Bonn D. Better training needed to interpret CT scans. Lancet. 1998;351:1259.
Firlik AD, Kaufmann AM, Wechsler LR, Firlik KS, Fukui MB, Yonas H. Quantitative cerebral blood flow determinations in acute ischemic stroke: relationship to computed tomography and angiography. Stroke. 1997;28:2208–2213.
Our study should not be interpreted as discounting the importance of CT in early stroke diagnosis and the pioneering work of the ECASS group in general and Drs von Kummer and Hacke in particular in drawing attention to early changes of ischemia on CT. However, we stand by our findings that disagreement about the presence and extent of such findings is likely in everyday practice.

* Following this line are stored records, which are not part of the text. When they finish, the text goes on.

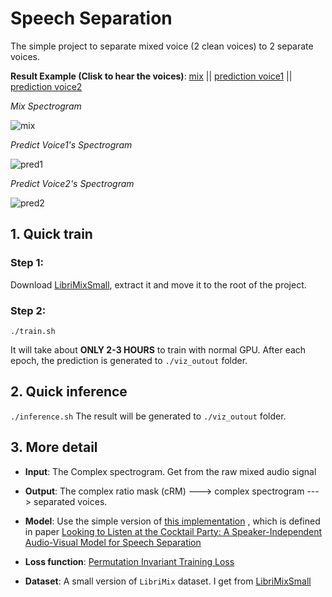 # Speech Separation
The simple project to separate mixed voice (2 clean voices) to 2 separate voices.


**Result Example (Clisk to hear the voices)**: 
[mix](output_sample/mix.mp3) ||  [prediction voice1](output_sample/pred1.mp3) || [prediction voice2](output_sample/pred2.mp3)

*Mix Spectrogram*

![mix](https://user-images.githubusercontent.com/19920599/132132582-0c504d5a-935c-484b-90db-300735cf206b.png)

*Predict Voice1's Spectrogram*

![pred1](https://user-images.githubusercontent.com/19920599/132132632-830b5826-230d-4c0f-96c3-c4b8f9d3b146.png)

*Predict Voice2's Spectrogram*

![pred2](https://user-images.githubusercontent.com/19920599/132132678-d7f2a12b-8e9b-416d-b057-03bb915be38b.png)


## 1. Quick train
### Step 1:
Download [LibriMixSmall](https://zenodo.org/record/3871592/files/MiniLibriMix.zip?download=1 ), extract it and move it to the root of the project. 
### Step 2:
`./train.sh`

It will take about **ONLY 2-3 HOURS** to train with normal GPU. After each epoch, the prediction is generated to `./viz_outout` folder.

## 2. Quick inference
`./inference.sh`
The result will be generated to `./viz_outout` folder.



## 3. More detail
+ **Input**:
   The Complex spectrogram. Get from the raw mixed audio signal
+ **Output**:
   The complex ratio mask (cRM) ---> complex spectrogram ---> separated voices.
+ **Model**:
  Use the simple version of [this implementation](https://github.com/bill9800/speech_separation/blob/master/model/lib/model_AO.py) , which is defined in paper [Looking to Listen at the Cocktail Party: A Speaker-Independent Audio-Visual Model for Speech Separation](https://arxiv.org/abs/1804.03619)

+ **Loss function**:
  [Permutation Invariant Training Loss](https://arxiv.org/pdf/1607.00325.pdf)
  
+ **Dataset**:
 A small version of `LibriMix` dataset. I get from [LibriMixSmall](https://zenodo.org/record/3871592/files/MiniLibriMix.zip?download=1) 


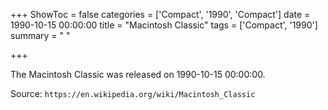 +++
ShowToc = false
categories = ['Compact', '1990', 'Compact']
date = 1990-10-15 00:00:00
title = "Macintosh Classic"
tags = ['Compact', '1990']
summary = " "

+++

The Macintosh Classic was released on 1990-10-15 00:00:00.

Source: `https://en.wikipedia.org/wiki/Macintosh_Classic`


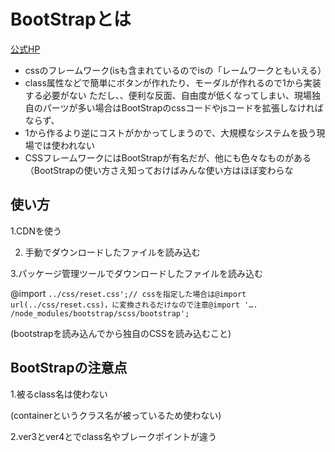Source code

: # BootStrapとは
[公式HP](https://getbootstrap.com/)

- cssのフレームワーク(isも含まれているのでisの「レームワークともいえる）
- class属性などで簡単にボタンが作れたり、モーダルが作れるので1から実装する必要がない
ただし、、便利な反面、自由度が低くなってしまい、現場独自のパーツが多い場合はBootStrapのcssコードやjsコードを拡張しなければならず、
- 1から作るより逆にコストがかかってしまうので、大規模なシステムを扱う現場では使われない
- CSSフレームワークにはBootStrapが有名だが、他にも色々なものがある（BootStrapの使い方さえ知っておけばみんな使い方はほぼ変わらな

## 使い方
1.CDNを使う

2. 手動でダウンロードしたファイルを読み込む

3.パッケージ管理ツールでダウンロードしたファイルを読み込む

@import
`../css/reset.css';// cssを指定した場合は@import url(../css/reset.css)，に変換されるだけなので注意@import '…. /node_modules/bootstrap/scss/bootstrap';`

(bootstrapを読み込んでから独自のCSSを読み込むこと)

## BootStrapの注意点

1.被るclass名は使わない

(containerというクラス名が被っているため使わない)

2.ver3とver4とでclass名やブレークポイントが違う

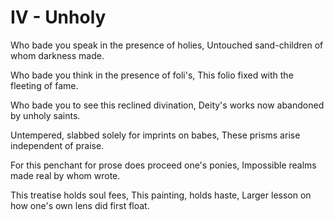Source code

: # IV - Unholy
Who bade you speak in the presence of holies,
Untouched sand-children of whom darkness made.

Who bade you think in the presence of foli's,
This folio fixed with the fleeting of fame.

Who bade you to see this reclined divination,
Deity's works now abandoned by unholy saints.

Untempered, slabbed solely for imprints on babes,
These prisms arise independent of praise.

For this penchant for prose does proceed one's ponies,
Impossible realms made real by whom wrote.

This treatise holds soul fees,
This painting, holds haste,
Larger lesson on how one's own lens did first float.

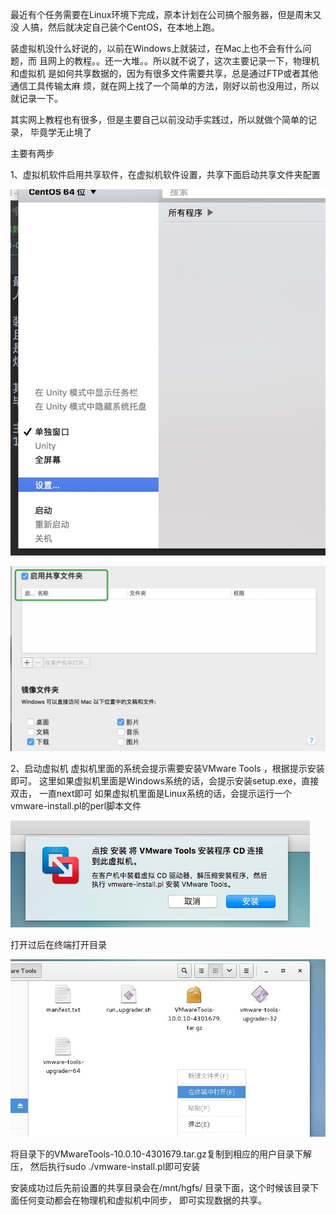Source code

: 最近有个任务需要在Linux环境下完成，原本计划在公司搞个服务器，但是周末又没
人搞，然后就决定自己装个CentOS，在本地上跑。

装虚拟机没什么好说的，以前在Windows上就装过，在Mac上也不会有什么问题，而
且网上的教程。。还一大堆。。所以就不说了，这次主要记录一下，物理机和虚拟机
是如何共享数据的，因为有很多文件需要共享，总是通过FTP或者其他通信工具传输太麻
烦，就在网上找了一个简单的方法，刚好以前也没用过，所以就记录一下。

其实网上教程也有很多，但是主要自己以前没动手实践过，所以就做个简单的记录，
毕竟学无止境了

主要有两步

1、虚拟机软件启用共享软件，在虚拟机软件设置，共享下面启动共享文件夹配置

![设置](/images/posts/articles/2017-01-08/001.png)

![共享](/images/posts/articles/2017-01-08/002.png)

2、启动虚拟机
虚拟机里面的系统会提示需要安装VMware Tools ，根据提示安装即可。
这里如果虚拟机里面是Windows系统的话，会提示安装setup.exe，直接双击，
一直next即可
如果虚拟机里面是Linux系统的话，会提示运行一个vmware-install.pl的perl脚本文件

![CentOS](/images/posts/articles/2017-01-08/003.png)

打开过后在终端打开目录

![CentOS](/images/posts/articles/2017-01-08/004.png)

将目录下的VMwareTools-10.0.10-4301679.tar.gz复制到相应的用户目录下解压，
然后执行sudo ./vmware-install.pl即可安装

安装成功过后先前设置的共享目录会在/mnt/hgfs/ 目录下面，这个时候该目录下面任何变动都会在物理机和虚拟机中同步，
即可实现数据的共享。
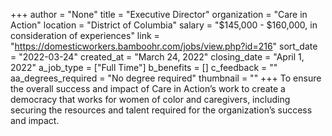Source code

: +++
author = "None"
title = "Executive Director"
organization = "Care in Action"
location = "District of Columbia"
salary = "$145,000 - $160,000, in consideration of experiences"
link = "https://domesticworkers.bamboohr.com/jobs/view.php?id=216"
sort_date = "2022-03-24"
created_at = "March 24, 2022"
closing_date = "April 1, 2022"
a_job_type = ["Full Time"]
b_benefits = []
c_feedback = ""
aa_degrees_required = "No degree required"
thumbnail = ""
+++
To ensure the overall success and impact of Care in Action’s work to create a democracy that works for women of color and caregivers, including securing the resources and talent required for the organization’s success and impact.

Our study was not powered to detect the effect of method of film viewing, image quality, and different training and experience of raters. However, as stated, we found no consistent differences in performance between specialties, nor did we see improved agreement later in our study when newer CT scans had been introduced. Nevertheless, we agree with Hacke and von Kummer that these are important factors in CT interpretation. The variability in these factors in everyday practice, in which CT scans may be interpreted by general radiologists on their home computer using telemetry techniques or experienced neurovascular radiologists viewing the films on the CT console, only emphasizes the fact that variability in interpretation is likely.
We also agree with Hacke and von Kummer that “loss of gray-white distinction” and “hypodensity” are continuums of the same process, namely, hypoattentuation due to tissue water uptake. In fact this is already clearly stated in the paper. Nevertheless, partly as a response to concerns about identifying very subtle changes, clinicians commonly subdivide early CT changes into microcategories, such as “insular ribbon sign,” etc. However, even if all of these are collapsed into a single category of “any change occurring in more than one third of the MCA territory,” only fair agreement was found.
Although we mention MRI in our paper, we did not advocate MRI over CT, since there are even less data evaluating variability in MRI interpretation and correlating early MRI changes with response to therapy.
In conclusion, the ideal test, or how to best interpret existing tests such as CT, has not yet been determined. CT is currently the gold standard, but our data suggest that we need more precision in its interpretation. Most importantly, clinicians should recognize the pitfalls inherent in overreliance on subtle CT changes in acute stroke patients, particularly since at present there are still no data to support exclusion of patients on the basis of early ischemic changes on CT who would otherwise qualify for thrombolytic therapy within 3 hours.